┌──

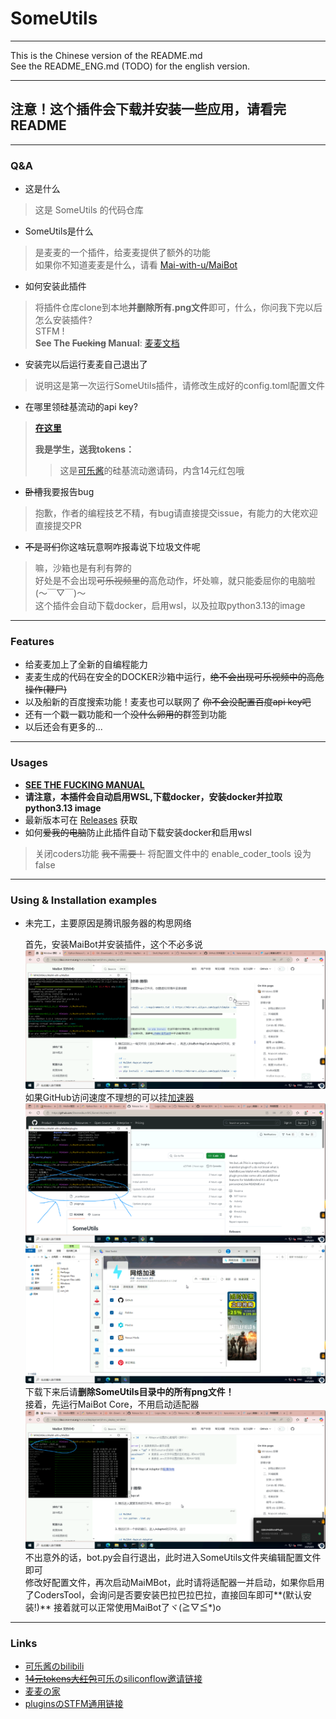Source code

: SomeUtils
=====================

---------------------

This is the Chinese version of the README.md  
See the README_ENG.md (TODO) for the english version.

---------------------

## **注意！这个插件会下载并安装一些应用，请看完README**

---------------------

### Q&A

* 这是什么  
> 这是 SomeUtils 的代码仓库

* SomeUtils是什么
> 是麦麦的一个插件，给麦麦提供了额外的功能  
> 如果你不知道麦麦是什么，请看 [Mai-with-u/MaiBot](https://github.com/MaiM-with-u/MaiBot)  

* 如何安装此插件
> 将插件仓库clone到本地**并删除所有.png文件**即可，什么，你问我下完以后怎么安装插件?  
> STFM !  
> **See The ~~Fucking~~ Manual**: [麦麦文档](https://docs.mai-mai.org/manual/plugins/#%E6%8F%92%E4%BB%B6%E4%BD%BF%E7%94%A8)  

* 安装完以后运行麦麦自己退出了
> 说明这是第一次运行SomeUtils插件，请修改生成好的config.toml配置文件  

* 在哪里领硅基流动的api key?
> [**在这里**](https://cloud.siliconflow.cn/i/Dp1gWkNo)  
>   
> **我是学生，送我tokens：**   
>> 这是[可乐酱](https://space.bilibili.com/9116293/?spm_id_from=333.788.upinfo.head.click)的硅基流动邀请码，内含14元红包哦  

* ~~卧槽~~我要报告bug
> 抱歉，作者的编程技艺不精，有bug请直接提交issue，有能力的大佬欢迎直接提交PR  

* ~~不是哥们~~你这啥玩意啊咋报毒说下垃圾文件呢
> 嘛，沙箱也是有利有弊的  
> 好处是不会出现~~可乐视频里的~~高危动作，坏处嘛，就只能委屈你的电脑啦(～￣▽￣)～  
> 这个插件会自动下载docker，启用wsl，以及拉取python3.13的image

------------------------

### Features

* 给麦麦加上了全新的自编程能力  
* 麦麦生成的代码在安全的DOCKER沙箱中运行，~~绝不会出现可乐视频中的高危操作(鞭尸)~~  
* 以及船新的百度搜索功能！麦麦也可以联网了 ~~你不会没配置百度api key吧~~  
* 还有一个戳一戳功能和一个~~没什么卵用的~~群签到功能
* 以后还会有更多的...

------------------------

### Usages

* [**SEE THE FUCKING MANUAL**](https://docs.mai-mai.org/manual/plugins/#%E6%8F%92%E4%BB%B6%E4%BD%BF%E7%94%A8)
* **请注意，本插件会自动启用WSL,下载docker，安装docker并拉取python3.13 image**    
* 最新版本可在 [Releases](https://github.com/SteamedbunsMC/SomeUtils/releases) 获取  
* 如何~~爱我的电脑~~防止此插件自动下载安装docker和启用wsl  
> 关闭coders功能 ~~我不需要！~~ 将配置文件中的 enable_coder_tools 设为 false  

------------------------

### Using & Installation examples

* 未完工，主要原因是腾讯服务器的构思网络  

  首先，安装MaiBot并安装插件，这个不必多说  
  ![安装MaiBot](https://github.com/SteamedbunsMC/SomeUtils/blob/main/readme_image_install_maibot.png  "1")  
  如果GitHub访问速度不理想的可以挂[加速器](steampp.net)  
  ![加速访问](https://github.com/SteamedbunsMC/SomeUtils/blob/main/readme_image_git_clone_boost.png "2")  
  ![Steam++](https://github.com/SteamedbunsMC/SomeUtils/blob/main/readme_image_watttollkit.png "3")  
  下载下来后请**删除SomeUtils目录中的所有png文件！**  
  接着，先运行MaiBot Core，不用启动适配器  
  ![Run Core](https://github.com/SteamedbunsMC/SomeUtils/blob/main/readme_image_run_bot.png "4")  
  不出意外的话，bot.py会自行退出，此时进入SomeUtils文件夹编辑配置文件即可  
  修改好配置文件，再次启动MaiMBot，此时请将适配器一并启动，如果你启用了CodersTool，会询问是否要安装巴拉巴拉巴拉，直接回车即可**(默认安装!)**
  接着就可以正常使用MaiBot了ヾ(≧▽≦*)o

------------------------

### Links

* [可乐酱のbilibili](https://space.bilibili.com/9116293/?spm_id_from=333.788.upinfo.head.click)  
* [~~14元tokens大红包~~可乐のsiliconflow邀请链接](https://cloud.siliconflow.cn/i/Dp1gWkNo)  
* [麦麦の家](https://github.com/MaiM-with-u/MaiBot)  
* [pluginsのSTFM通用链接](https://docs.mai-mai.org/manual/plugins/#%E6%8F%92%E4%BB%B6%E4%BD%BF%E7%94%A8)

└──

■ The problem: Copy each line of the listing that carries the string "Core".

■ Answer:
  接着，先运行MaiBot Core，不用启动适配器  
  ![Run Core](https://github.com/SteamedbunsMC/SomeUtils/blob/main/readme_image_run_bot.png "4")  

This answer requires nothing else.